The reverse flow technique prevents dead legs by ensuring every tee in the line to the analyzer is flowing in all its legs. For example, the block-and-bleed system in Figure 1 allows the selected sample to flow into the entire flow path and out from two outlets — one flowing to the analyzer and one to a bypass line or vent.
The reverse pressure technique prevents dead legs by ensuring every closed valve seat has a lower pressure — typically atmospheric — on the other side of the seat. Therefore, any seat leakage flows to a vent and cannot contaminate the sample. Every tee in the flow path for the double-block-and-bleed (DBB) system (discussed later in more detail) becomes a three-way valve, leaving no dead legs.
Time delay represents the total time from the sample being drawn to producing an analyzer result. Shorter delays enable operators to make any necessary process adjustments sooner. Minimizing the presence of dead legs, mixing volumes and potential adsorption surfaces, such as filters, in the common flow path to the analyzer promotes quick responses after stream switching, as does ensuring all lines are flowing, even when not being analyzed.
Minimum flow upset
When selecting different streams for analysis, avoid drastic flow changes, as they may create pressure spikes that could damage sampling system components. In addition, a sudden flow and pressure increase may cause a gas sample to condense.
It can be challenging to minimize flow rate changes because stream selector systems differ in how they treat lines not selected for analysis. For instance, systems that completely stop the flow of unselected inlet lines leave old samples in upstream lines that will need to be purged before the next analysis. On the other hand, systems that ensure a continuous flow, even when the stream selector valve is closed, do not maintain constant flow, as flow in the transport line will increase when selecting a stream.
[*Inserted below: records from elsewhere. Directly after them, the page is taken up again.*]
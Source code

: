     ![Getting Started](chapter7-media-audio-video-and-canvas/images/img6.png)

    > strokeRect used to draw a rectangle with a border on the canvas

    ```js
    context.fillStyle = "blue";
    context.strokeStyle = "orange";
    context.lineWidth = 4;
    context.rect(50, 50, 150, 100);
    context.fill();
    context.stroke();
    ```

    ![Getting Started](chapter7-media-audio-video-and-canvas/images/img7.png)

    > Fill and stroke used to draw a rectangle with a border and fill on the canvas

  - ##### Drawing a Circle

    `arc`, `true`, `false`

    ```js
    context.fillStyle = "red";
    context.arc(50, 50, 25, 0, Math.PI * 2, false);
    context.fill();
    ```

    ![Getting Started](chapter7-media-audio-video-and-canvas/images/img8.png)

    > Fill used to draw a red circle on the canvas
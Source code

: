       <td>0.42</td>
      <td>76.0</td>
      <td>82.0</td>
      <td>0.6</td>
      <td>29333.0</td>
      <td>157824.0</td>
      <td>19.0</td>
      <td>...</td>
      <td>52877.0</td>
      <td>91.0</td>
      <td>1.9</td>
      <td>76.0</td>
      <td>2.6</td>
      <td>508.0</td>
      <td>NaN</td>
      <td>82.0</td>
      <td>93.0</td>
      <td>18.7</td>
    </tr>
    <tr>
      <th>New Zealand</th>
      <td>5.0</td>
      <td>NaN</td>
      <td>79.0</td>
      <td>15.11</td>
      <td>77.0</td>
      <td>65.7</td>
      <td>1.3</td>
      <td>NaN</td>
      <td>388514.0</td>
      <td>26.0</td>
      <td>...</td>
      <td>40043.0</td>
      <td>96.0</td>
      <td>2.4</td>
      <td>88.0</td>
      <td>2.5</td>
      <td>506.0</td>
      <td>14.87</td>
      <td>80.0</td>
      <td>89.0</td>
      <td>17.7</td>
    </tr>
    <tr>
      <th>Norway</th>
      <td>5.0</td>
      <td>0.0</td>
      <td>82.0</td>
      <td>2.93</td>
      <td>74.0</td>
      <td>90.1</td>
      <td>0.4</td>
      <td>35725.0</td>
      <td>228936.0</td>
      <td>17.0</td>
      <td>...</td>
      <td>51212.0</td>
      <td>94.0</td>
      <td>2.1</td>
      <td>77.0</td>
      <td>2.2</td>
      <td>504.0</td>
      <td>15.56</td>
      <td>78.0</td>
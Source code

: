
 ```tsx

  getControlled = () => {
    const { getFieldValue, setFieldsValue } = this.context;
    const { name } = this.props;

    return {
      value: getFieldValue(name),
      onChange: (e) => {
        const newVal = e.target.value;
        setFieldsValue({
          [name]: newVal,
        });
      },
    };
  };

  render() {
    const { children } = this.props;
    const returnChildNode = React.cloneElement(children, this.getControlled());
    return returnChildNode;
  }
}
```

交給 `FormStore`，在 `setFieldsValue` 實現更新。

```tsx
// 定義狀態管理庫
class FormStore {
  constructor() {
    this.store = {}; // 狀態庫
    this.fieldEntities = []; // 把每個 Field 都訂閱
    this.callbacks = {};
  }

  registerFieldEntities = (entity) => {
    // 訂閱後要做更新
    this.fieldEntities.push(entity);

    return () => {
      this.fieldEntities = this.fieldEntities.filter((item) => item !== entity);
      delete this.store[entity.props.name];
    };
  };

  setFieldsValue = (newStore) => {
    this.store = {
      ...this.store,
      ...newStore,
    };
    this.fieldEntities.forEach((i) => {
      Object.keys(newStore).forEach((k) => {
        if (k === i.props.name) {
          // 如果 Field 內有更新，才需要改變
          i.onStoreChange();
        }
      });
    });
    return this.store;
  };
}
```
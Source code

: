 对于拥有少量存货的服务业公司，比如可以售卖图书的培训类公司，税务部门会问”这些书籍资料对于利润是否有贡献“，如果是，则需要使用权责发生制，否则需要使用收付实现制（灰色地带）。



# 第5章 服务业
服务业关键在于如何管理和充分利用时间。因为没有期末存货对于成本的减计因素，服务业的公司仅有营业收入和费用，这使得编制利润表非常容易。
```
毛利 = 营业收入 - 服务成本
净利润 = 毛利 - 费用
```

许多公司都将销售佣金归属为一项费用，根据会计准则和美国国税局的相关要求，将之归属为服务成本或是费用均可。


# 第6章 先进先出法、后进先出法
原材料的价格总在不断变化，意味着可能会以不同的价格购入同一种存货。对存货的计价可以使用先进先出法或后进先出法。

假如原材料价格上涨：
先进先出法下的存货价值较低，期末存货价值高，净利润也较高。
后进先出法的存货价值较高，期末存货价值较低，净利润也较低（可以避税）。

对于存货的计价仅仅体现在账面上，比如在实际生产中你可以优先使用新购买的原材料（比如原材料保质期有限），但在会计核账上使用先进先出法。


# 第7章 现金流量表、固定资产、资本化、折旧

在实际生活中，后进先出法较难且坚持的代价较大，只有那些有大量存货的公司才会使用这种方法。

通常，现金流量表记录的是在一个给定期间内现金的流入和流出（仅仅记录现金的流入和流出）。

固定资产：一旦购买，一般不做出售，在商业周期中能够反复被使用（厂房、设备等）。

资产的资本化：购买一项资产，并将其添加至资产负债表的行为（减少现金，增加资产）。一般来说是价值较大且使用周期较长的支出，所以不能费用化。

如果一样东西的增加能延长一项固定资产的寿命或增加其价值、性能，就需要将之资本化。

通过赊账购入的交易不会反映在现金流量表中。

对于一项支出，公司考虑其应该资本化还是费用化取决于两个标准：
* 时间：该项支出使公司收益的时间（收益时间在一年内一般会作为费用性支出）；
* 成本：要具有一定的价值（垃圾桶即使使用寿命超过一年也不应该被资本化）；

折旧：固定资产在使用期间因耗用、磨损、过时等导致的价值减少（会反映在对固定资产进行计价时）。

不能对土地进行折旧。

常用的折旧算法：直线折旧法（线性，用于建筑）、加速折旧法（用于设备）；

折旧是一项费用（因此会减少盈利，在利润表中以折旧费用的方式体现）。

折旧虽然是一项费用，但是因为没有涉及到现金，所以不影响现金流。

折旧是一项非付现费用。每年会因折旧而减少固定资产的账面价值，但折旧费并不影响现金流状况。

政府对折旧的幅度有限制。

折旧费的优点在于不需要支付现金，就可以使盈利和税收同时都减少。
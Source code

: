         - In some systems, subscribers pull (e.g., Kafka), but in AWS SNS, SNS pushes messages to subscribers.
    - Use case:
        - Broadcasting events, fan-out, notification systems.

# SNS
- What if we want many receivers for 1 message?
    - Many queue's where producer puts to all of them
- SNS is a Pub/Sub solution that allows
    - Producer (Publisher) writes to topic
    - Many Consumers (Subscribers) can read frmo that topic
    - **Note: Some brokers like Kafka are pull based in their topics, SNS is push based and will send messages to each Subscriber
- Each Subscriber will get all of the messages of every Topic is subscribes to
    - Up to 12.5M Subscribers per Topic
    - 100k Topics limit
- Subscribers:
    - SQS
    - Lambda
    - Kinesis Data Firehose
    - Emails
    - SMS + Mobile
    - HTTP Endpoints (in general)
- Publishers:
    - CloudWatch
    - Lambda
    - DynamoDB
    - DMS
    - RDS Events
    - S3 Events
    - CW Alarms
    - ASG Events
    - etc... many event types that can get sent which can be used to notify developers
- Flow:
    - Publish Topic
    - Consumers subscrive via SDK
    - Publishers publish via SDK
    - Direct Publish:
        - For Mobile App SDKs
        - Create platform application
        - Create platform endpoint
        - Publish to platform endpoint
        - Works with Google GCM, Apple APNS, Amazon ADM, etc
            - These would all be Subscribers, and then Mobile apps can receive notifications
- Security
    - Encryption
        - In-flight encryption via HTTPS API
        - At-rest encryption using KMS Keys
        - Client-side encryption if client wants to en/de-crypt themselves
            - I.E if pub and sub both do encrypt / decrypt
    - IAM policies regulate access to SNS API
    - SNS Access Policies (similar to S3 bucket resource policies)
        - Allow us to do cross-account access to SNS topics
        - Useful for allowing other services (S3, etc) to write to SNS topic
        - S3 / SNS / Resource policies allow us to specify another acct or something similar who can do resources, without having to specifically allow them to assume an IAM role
Systems that maintain the same flow at all times offer the best potential. To achieve constant flow, the stream selector valves must simultaneously shut off a stream’s line bypass flow when selecting that stream for analysis via the common flow path to the analyzer.
Configuring stream selector valves
Some key design configurations can help enhance system reliability and achieve some or all of the three primary design objectives.
Ring manifold: A simple manifold design has dead legs at each tee junction. However, a ring manifold design (see Figure 2) reduces the volume of dead legs, especially if tee fittings can screw directly into the valve bodies. With an integral flow loop and ports for various process and analytical stream connections, a ring manifold generates about the same flow resistance for each stream to help maintain a constant flow to the analyzer when switching streams. Unfortunately, the design in Figure 2 does not protect against possible valve leakage, making it unsuitable for switching process streams alone.
Line bypass: Adding a continuous bypass loop to the sample line at a location close to the stream switching system is the simplest way to maintain flow (see Figure 3). The bypass line may include a needle valve and flowmeter or a critical orifice to maintain flow. This design offers a fast response when switching streams. However, sample contamination from valve leakage may still occur. In addition, because the line selected for analysis flows more rapidly than the unselected lines, the sample flow is not constant.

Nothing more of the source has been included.